EXTRACTED RECORDS:
[Start of section]
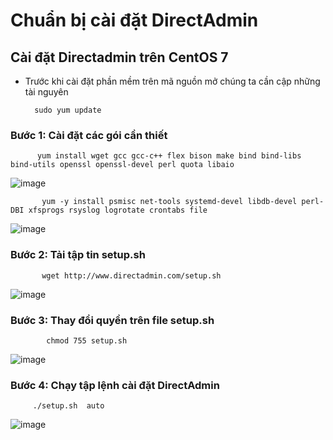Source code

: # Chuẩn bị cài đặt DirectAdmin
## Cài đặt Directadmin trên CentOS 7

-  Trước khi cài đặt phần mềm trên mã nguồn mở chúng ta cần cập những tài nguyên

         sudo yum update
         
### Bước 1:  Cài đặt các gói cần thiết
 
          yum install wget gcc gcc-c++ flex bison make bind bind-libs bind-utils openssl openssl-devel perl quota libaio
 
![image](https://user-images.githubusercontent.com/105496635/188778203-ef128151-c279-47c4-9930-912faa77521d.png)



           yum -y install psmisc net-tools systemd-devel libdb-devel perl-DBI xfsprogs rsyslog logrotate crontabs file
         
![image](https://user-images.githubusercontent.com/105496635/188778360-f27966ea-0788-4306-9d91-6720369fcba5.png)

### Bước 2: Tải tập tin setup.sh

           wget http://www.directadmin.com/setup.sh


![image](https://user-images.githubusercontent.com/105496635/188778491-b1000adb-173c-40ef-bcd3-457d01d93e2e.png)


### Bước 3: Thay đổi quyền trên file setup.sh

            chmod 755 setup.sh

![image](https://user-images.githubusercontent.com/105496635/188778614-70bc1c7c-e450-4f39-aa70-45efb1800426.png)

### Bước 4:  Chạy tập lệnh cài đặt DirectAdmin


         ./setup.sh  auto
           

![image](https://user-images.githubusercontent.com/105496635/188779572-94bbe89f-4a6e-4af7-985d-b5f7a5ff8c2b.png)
[End of section]
[Start of section]
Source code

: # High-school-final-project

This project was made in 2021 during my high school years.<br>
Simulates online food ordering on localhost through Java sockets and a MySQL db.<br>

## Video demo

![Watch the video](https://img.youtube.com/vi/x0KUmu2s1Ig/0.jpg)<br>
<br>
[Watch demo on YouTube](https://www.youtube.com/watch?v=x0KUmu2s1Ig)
[End of section]
[Start of section]
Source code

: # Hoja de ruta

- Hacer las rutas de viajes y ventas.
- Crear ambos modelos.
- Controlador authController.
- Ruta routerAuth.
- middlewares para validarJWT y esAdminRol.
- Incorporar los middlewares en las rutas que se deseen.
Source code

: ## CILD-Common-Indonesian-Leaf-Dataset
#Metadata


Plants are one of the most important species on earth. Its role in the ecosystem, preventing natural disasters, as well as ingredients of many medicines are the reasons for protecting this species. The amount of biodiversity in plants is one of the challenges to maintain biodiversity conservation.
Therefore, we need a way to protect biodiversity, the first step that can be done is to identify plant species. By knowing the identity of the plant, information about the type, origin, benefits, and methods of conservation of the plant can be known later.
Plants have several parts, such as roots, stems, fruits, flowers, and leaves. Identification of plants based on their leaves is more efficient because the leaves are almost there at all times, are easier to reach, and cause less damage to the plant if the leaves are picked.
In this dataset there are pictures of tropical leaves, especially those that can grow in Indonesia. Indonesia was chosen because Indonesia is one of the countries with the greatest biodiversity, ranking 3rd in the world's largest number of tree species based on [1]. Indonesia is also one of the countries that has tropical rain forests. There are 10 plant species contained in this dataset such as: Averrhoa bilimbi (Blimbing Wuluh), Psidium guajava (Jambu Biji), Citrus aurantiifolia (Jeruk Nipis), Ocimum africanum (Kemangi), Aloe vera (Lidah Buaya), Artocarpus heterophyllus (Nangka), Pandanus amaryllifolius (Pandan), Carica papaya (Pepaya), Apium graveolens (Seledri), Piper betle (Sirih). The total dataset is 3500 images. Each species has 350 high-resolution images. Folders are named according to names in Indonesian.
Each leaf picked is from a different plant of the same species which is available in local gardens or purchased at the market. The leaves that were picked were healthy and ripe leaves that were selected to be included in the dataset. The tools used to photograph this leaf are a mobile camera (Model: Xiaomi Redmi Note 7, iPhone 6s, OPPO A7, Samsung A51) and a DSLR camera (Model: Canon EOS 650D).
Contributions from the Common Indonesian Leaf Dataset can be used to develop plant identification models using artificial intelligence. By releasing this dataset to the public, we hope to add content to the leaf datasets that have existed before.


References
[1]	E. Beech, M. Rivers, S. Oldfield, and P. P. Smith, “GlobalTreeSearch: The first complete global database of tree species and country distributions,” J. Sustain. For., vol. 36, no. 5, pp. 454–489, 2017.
[End of section]
WHAT YOU NEED TO DO: In how many lines of the data does the string "file" occur? Answer with the number and nothing else.

SOLUTION TO THIS EXERCISE: 2